The weeks in September flew by like most of the weeks at that point in my life, busy with work, busy having as much fun as possible outside of work, sleeping when I could no longer do either of the other two. Life was comfortable in the apartment, and Jeff and I knitted our lives together, though communication was often sparse and sometimes faulty.

"What are you going to do when I'm away next week?" Jeff asked me, as we had dinner.

"Wait...what?" I'm sure he had told me he was traveling. I probably hadn't registered it.

"Next week, silly, when I'm away at my conference." His job in pharmaceuticals had many perks, including travel, that benefited us both. This time I wasn't able to go along, and that might be why I had put it out of mind.

I recovered. "Of course. Duh. Well I'll just be...working as usual. Y'know."

"I decided to stay in Miami an extra couple days to get some beach time, so I'll be back Sunday."

"That sounds fun, too bad I can't have some 'beach time.'" I pouted.

"Well, get a job in pharma!"

"Don't tempt me." My hours this week had been grueling. And this was unfortunately typical of our relationship, in retrospect. Jeff was going to take an additional weekend away to have fun in the sun, I would continue to work twelve- to fifteen-hour days, and all the sympathy he could muster, apparently, was, "get a new job." Which of course wasn't an option unless I never wished to practice medicine.

Was it wrong that I didn't mention Daniel's visit? Should I have? Maybe I genuinely wasn't thinking about it.

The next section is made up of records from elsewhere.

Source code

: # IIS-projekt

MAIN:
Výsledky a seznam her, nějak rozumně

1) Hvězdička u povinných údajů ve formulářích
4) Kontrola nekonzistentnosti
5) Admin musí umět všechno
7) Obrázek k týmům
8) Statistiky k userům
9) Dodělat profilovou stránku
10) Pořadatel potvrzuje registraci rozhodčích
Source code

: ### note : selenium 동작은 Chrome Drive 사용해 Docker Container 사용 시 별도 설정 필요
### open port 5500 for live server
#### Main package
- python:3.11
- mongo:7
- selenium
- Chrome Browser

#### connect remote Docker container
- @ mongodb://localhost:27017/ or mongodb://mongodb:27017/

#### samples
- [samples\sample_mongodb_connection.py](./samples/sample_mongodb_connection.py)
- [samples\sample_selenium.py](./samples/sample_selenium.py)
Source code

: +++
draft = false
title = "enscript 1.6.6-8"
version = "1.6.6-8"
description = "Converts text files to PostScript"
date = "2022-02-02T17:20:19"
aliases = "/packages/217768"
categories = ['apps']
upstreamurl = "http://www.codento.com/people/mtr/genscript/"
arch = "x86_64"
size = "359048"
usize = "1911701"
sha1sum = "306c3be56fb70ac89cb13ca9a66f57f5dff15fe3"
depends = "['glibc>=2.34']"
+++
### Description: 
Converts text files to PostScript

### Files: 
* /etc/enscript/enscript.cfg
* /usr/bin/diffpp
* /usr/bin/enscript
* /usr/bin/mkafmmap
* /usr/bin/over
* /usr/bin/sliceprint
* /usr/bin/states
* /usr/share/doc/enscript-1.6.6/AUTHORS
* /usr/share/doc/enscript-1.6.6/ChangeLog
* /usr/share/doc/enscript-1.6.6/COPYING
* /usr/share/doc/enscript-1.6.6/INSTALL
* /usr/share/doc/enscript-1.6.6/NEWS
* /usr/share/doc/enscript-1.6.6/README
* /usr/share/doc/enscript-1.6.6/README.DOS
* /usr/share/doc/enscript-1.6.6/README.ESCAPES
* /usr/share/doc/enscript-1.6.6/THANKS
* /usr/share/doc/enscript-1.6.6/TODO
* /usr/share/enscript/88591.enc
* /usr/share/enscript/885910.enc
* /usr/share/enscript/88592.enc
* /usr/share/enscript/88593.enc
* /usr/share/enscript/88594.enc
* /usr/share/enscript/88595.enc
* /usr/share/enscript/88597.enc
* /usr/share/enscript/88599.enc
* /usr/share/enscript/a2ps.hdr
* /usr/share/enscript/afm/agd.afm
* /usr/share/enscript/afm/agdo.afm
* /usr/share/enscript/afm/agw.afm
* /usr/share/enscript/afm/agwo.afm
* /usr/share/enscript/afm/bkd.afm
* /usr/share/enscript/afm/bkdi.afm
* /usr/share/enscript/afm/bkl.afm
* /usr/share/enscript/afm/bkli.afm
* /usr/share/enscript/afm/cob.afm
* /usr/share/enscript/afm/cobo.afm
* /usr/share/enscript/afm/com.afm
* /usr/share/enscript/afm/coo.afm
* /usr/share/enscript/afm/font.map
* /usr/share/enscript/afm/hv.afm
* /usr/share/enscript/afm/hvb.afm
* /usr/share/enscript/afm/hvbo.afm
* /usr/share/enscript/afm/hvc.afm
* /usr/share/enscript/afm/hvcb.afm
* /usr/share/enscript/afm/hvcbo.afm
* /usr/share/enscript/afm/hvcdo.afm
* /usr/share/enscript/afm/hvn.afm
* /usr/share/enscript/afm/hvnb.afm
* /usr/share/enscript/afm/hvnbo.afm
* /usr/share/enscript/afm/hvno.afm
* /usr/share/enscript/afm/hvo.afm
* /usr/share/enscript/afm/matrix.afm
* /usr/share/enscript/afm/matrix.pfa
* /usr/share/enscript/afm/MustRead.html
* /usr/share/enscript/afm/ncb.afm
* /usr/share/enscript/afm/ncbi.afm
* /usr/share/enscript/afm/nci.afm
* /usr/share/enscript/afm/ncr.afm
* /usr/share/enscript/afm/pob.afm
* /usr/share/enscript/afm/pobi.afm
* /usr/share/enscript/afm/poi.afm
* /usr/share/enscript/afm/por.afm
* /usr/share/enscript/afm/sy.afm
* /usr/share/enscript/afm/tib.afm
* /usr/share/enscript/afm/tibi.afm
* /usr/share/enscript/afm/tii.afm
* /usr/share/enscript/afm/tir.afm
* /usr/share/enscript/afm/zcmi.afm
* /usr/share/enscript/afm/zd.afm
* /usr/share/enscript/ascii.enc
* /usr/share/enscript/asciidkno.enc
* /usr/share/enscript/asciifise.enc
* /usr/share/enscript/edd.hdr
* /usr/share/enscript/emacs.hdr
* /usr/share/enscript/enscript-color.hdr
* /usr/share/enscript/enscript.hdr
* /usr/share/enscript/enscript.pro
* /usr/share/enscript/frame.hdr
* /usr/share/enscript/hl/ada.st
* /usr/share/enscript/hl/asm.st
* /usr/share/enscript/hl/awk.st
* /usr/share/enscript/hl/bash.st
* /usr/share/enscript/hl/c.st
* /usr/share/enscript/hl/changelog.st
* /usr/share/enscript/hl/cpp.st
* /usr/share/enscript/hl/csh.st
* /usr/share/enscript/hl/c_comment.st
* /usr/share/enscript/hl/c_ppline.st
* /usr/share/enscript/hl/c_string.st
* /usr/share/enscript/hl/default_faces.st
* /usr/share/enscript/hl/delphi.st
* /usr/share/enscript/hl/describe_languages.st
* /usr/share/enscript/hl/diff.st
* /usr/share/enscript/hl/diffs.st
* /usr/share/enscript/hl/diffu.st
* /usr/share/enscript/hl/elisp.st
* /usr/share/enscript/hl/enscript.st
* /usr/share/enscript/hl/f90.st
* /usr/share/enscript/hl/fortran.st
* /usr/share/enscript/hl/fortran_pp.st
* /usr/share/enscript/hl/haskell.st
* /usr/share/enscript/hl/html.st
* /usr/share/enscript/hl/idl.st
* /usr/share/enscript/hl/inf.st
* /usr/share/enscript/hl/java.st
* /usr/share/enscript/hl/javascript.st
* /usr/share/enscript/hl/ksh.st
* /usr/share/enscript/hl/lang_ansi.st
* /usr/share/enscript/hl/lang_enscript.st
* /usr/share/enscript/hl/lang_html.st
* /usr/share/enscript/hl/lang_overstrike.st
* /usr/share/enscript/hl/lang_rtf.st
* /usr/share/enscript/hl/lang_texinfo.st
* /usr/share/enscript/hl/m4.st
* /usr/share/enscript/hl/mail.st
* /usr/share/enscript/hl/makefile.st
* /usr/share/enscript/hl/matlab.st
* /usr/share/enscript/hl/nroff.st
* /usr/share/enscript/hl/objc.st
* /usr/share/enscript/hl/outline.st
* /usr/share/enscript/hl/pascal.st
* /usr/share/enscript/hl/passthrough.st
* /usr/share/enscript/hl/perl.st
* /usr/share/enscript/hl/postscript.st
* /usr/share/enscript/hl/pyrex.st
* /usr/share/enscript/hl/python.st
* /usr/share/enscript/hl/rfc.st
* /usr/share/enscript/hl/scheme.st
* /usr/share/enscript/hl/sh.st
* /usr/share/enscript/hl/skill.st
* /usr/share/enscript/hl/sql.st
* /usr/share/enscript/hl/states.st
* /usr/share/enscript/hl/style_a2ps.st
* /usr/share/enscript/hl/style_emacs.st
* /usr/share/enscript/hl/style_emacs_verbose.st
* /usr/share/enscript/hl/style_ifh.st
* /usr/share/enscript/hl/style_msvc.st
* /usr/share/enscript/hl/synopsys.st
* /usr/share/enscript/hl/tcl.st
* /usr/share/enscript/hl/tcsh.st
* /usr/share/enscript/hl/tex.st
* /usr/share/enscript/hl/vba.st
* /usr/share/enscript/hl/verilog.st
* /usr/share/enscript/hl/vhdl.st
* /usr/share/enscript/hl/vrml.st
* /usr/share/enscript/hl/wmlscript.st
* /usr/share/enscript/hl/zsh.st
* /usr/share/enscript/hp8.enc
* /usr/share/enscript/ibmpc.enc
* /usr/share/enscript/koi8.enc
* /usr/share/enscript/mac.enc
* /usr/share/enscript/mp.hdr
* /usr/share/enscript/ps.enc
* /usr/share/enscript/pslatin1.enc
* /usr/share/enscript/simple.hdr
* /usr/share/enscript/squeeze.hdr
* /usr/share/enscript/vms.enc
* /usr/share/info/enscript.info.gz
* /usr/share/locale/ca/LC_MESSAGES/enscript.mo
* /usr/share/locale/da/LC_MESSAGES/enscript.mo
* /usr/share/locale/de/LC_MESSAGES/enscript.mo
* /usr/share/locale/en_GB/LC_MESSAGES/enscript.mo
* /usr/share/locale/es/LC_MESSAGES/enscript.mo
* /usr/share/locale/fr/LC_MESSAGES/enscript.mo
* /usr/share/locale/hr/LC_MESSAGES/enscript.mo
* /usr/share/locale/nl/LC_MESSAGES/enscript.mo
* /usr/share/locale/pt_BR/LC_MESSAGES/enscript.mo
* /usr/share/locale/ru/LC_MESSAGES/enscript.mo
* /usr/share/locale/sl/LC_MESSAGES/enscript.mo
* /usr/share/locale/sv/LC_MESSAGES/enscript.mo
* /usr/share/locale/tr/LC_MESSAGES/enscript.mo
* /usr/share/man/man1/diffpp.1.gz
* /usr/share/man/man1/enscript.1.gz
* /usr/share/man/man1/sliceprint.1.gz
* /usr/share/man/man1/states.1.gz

Okay, that's a bald-faced lie. I couldn't stop thinking about The Visit. I imagined scenes of doing Boston Things with Daniel before I went to bed at night. Sometimes I imagined things that would curl even Boston's liberal toes. And though I was feeling the safety buffer of distance dissolving, there was an additional barrier of protection that allowed me to fantasize about him freely: Daniel had been in a stable relationship with Joey for longer than Jeff and I had been together. Sure, imagine kissing him, lying naked with him, hell, tell him he can stay with you now that Jeff's going to be gone — it's all good, because nothing crazy is going to happen.

Wait, did I really consider that last part?

- - - - - - -

The doorbell rang about 8:15 and I almost spat out my coffee. The Keurig needed cleaning and was brewing coffee-flavored piss anyhow, so it wouldn't have been a loss. I was dressed for work and was able to go in a little later this particular morning, due to my lighter schedule. I hurried out the door of the apartment into the stairwell, and down three flights to the front entrance on Mass Ave. My heart was beating a little faster than I thought appropriate, so I asked it nicely to slow down, please, and it taunted me by skipping a beat.

I twisted the knob and pulled the door open, and suddenly I was watching a Pantene commercial. A head that was turned away watching something down the street now spun towards me, in what seemed like slow motion, rippling waves of the most outrageously luxurious and silky shoulder-length auburn hair. As it bounced, full of body and radiance, left and then back right across the face it settled to frame, I think my jaw hit the ground. Eyes looked up at me, angels played harps, choruses sang Ode to Joy, and my brain could only manage—

"Hazel." I must have looked dazed.

"Daniel... James it's me, Daniel," he laughed.

I caught up quick, like jumping off a moving vehicle and having to run to keep from face-planting. "Your eyes. They're hazel. I never could quite tell from pictures." My heart was in my throat. He was fucking gorgeous in person. I knew he often did fun things with his hair, and that it was longer lately, but apparently I hadn't seen an updated picture in the past six months.

The eyes smiled at me. "It's nice to finally meet you."

"And you as well." I held out a hand, and Daniel put down a small suitcase he was holding to shake it. His grip was firm but gentle. I imagined it said a million things that it probably didn't. "Let me help you with your bags."

In addition to the suitcase, he had a suit bag over his arm, and a leather shoulder bag. I grabbed the suitcase and held the door for him to go in ahead of me. "Up three," I said.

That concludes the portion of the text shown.